*Work item*.
In your answer, print each of the records below exactly.

*Material for the task*.
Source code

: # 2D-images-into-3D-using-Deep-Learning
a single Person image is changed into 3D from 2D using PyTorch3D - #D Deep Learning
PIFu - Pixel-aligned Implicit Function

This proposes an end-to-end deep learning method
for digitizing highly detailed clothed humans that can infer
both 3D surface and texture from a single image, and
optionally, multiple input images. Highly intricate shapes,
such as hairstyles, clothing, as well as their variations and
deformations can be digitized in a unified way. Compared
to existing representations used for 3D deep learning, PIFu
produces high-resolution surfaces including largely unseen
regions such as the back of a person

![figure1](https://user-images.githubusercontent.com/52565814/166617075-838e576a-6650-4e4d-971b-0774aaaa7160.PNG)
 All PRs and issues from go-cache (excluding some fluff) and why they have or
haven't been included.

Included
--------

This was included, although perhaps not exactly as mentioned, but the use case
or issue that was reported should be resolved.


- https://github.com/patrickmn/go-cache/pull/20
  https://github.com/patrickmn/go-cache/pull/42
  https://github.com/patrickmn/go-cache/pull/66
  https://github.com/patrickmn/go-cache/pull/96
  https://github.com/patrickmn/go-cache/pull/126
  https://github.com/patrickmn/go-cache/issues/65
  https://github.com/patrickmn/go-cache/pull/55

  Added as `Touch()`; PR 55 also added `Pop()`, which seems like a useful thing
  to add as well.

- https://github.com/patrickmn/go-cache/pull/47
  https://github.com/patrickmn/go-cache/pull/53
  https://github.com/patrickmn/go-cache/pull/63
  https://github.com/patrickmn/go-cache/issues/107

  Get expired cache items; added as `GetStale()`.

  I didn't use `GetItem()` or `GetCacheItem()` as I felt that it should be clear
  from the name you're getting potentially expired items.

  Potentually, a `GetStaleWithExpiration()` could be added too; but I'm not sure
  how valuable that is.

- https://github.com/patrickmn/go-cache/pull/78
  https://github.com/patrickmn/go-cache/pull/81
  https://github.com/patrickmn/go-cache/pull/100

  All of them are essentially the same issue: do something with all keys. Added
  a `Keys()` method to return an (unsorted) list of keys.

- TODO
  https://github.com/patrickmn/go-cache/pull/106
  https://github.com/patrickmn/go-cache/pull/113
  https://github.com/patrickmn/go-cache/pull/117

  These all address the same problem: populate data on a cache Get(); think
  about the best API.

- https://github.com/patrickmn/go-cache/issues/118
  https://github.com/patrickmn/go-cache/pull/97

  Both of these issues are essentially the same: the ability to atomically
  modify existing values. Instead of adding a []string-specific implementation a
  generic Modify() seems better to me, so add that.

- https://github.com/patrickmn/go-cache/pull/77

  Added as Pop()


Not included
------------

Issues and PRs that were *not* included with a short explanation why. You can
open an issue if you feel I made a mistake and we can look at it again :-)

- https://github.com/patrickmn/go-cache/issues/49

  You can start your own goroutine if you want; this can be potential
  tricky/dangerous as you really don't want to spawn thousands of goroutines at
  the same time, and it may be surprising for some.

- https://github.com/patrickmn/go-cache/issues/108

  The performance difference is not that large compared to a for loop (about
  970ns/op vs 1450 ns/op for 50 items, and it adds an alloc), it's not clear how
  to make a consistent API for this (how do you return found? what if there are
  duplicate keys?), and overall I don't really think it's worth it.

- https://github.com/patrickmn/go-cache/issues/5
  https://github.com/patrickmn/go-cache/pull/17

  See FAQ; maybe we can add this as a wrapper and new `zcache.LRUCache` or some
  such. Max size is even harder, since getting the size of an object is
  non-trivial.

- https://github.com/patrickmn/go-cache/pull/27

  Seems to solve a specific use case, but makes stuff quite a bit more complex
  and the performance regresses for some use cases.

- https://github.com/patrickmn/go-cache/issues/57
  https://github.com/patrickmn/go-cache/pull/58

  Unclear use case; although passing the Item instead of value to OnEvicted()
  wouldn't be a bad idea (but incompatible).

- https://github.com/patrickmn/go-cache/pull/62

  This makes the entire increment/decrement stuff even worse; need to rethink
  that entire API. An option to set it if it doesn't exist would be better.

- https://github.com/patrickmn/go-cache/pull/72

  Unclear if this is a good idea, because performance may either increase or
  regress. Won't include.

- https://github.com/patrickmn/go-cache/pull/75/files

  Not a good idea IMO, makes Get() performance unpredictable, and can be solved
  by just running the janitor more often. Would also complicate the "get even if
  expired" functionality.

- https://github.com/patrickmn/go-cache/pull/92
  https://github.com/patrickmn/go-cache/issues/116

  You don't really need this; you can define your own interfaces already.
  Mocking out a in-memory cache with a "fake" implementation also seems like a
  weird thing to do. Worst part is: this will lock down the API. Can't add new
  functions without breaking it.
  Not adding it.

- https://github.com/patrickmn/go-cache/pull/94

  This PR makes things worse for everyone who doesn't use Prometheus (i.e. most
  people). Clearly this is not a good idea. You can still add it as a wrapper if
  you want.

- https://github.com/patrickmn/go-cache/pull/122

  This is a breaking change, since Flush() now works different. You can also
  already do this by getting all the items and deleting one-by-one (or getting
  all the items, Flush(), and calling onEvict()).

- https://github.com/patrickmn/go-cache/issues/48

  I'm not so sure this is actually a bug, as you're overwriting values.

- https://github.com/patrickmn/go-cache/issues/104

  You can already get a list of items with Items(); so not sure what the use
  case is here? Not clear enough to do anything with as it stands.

*Exercise response*.
Source code

: # 2D-images-into-3D-using-Deep-Learning
a single Person image is changed into 3D from 2D using PyTorch3D - #D Deep Learning
PIFu - Pixel-aligned Implicit Function

This proposes an end-to-end deep learning method
for digitizing highly detailed clothed humans that can infer
both 3D surface and texture from a single image, and
optionally, multiple input images. Highly intricate shapes,
such as hairstyles, clothing, as well as their variations and
deformations can be digitized in a unified way. Compared
to existing representations used for 3D deep learning, PIFu
produces high-resolution surfaces including largely unseen
regions such as the back of a person

![figure1](https://user-images.githubusercontent.com/52565814/166617075-838e576a-6650-4e4d-971b-0774aaaa7160.PNG)
 All PRs and issues from go-cache (excluding some fluff) and why they have or
haven't been included.

Included
--------

This was included, although perhaps not exactly as mentioned, but the use case
or issue that was reported should be resolved.


- https://github.com/patrickmn/go-cache/pull/20
  https://github.com/patrickmn/go-cache/pull/42
  https://github.com/patrickmn/go-cache/pull/66
  https://github.com/patrickmn/go-cache/pull/96
  https://github.com/patrickmn/go-cache/pull/126
  https://github.com/patrickmn/go-cache/issues/65
  https://github.com/patrickmn/go-cache/pull/55

  Added as `Touch()`; PR 55 also added `Pop()`, which seems like a useful thing
  to add as well.

- https://github.com/patrickmn/go-cache/pull/47
  https://github.com/patrickmn/go-cache/pull/53
  https://github.com/patrickmn/go-cache/pull/63
  https://github.com/patrickmn/go-cache/issues/107

  Get expired cache items; added as `GetStale()`.

  I didn't use `GetItem()` or `GetCacheItem()` as I felt that it should be clear
  from the name you're getting potentially expired items.

  Potentually, a `GetStaleWithExpiration()` could be added too; but I'm not sure
  how valuable that is.

- https://github.com/patrickmn/go-cache/pull/78
  https://github.com/patrickmn/go-cache/pull/81
  https://github.com/patrickmn/go-cache/pull/100

  All of them are essentially the same issue: do something with all keys. Added
  a `Keys()` method to return an (unsorted) list of keys.

- TODO
  https://github.com/patrickmn/go-cache/pull/106
  https://github.com/patrickmn/go-cache/pull/113
  https://github.com/patrickmn/go-cache/pull/117

  These all address the same problem: populate data on a cache Get(); think
  about the best API.

- https://github.com/patrickmn/go-cache/issues/118
  https://github.com/patrickmn/go-cache/pull/97

  Both of these issues are essentially the same: the ability to atomically
  modify existing values. Instead of adding a []string-specific implementation a
  generic Modify() seems better to me, so add that.

- https://github.com/patrickmn/go-cache/pull/77

  Added as Pop()


Not included
------------

Issues and PRs that were *not* included with a short explanation why. You can
open an issue if you feel I made a mistake and we can look at it again :-)

- https://github.com/patrickmn/go-cache/issues/49

  You can start your own goroutine if you want; this can be potential
  tricky/dangerous as you really don't want to spawn thousands of goroutines at
  the same time, and it may be surprising for some.

- https://github.com/patrickmn/go-cache/issues/108

  The performance difference is not that large compared to a for loop (about
  970ns/op vs 1450 ns/op for 50 items, and it adds an alloc), it's not clear how
  to make a consistent API for this (how do you return found? what if there are
  duplicate keys?), and overall I don't really think it's worth it.

- https://github.com/patrickmn/go-cache/issues/5
  https://github.com/patrickmn/go-cache/pull/17

  See FAQ; maybe we can add this as a wrapper and new `zcache.LRUCache` or some
  such. Max size is even harder, since getting the size of an object is
  non-trivial.

- https://github.com/patrickmn/go-cache/pull/27

  Seems to solve a specific use case, but makes stuff quite a bit more complex
  and the performance regresses for some use cases.

- https://github.com/patrickmn/go-cache/issues/57
  https://github.com/patrickmn/go-cache/pull/58

  Unclear use case; although passing the Item instead of value to OnEvicted()
  wouldn't be a bad idea (but incompatible).

- https://github.com/patrickmn/go-cache/pull/62

  This makes the entire increment/decrement stuff even worse; need to rethink
  that entire API. An option to set it if it doesn't exist would be better.

- https://github.com/patrickmn/go-cache/pull/72

  Unclear if this is a good idea, because performance may either increase or
  regress. Won't include.

- https://github.com/patrickmn/go-cache/pull/75/files

  Not a good idea IMO, makes Get() performance unpredictable, and can be solved
  by just running the janitor more often. Would also complicate the "get even if
  expired" functionality.

- https://github.com/patrickmn/go-cache/pull/92
  https://github.com/patrickmn/go-cache/issues/116

  You don't really need this; you can define your own interfaces already.
  Mocking out a in-memory cache with a "fake" implementation also seems like a
  weird thing to do. Worst part is: this will lock down the API. Can't add new
  functions without breaking it.
  Not adding it.

- https://github.com/patrickmn/go-cache/pull/94

  This PR makes things worse for everyone who doesn't use Prometheus (i.e. most
  people). Clearly this is not a good idea. You can still add it as a wrapper if
  you want.

- https://github.com/patrickmn/go-cache/pull/122

  This is a breaking change, since Flush() now works different. You can also
  already do this by getting all the items and deleting one-by-one (or getting
  all the items, Flush(), and calling onEvict()).

- https://github.com/patrickmn/go-cache/issues/48

  I'm not so sure this is actually a bug, as you're overwriting values.

- https://github.com/patrickmn/go-cache/issues/104

  You can already get a list of items with Items(); so not sure what the use
  case is here? Not clear enough to do anything with as it stands.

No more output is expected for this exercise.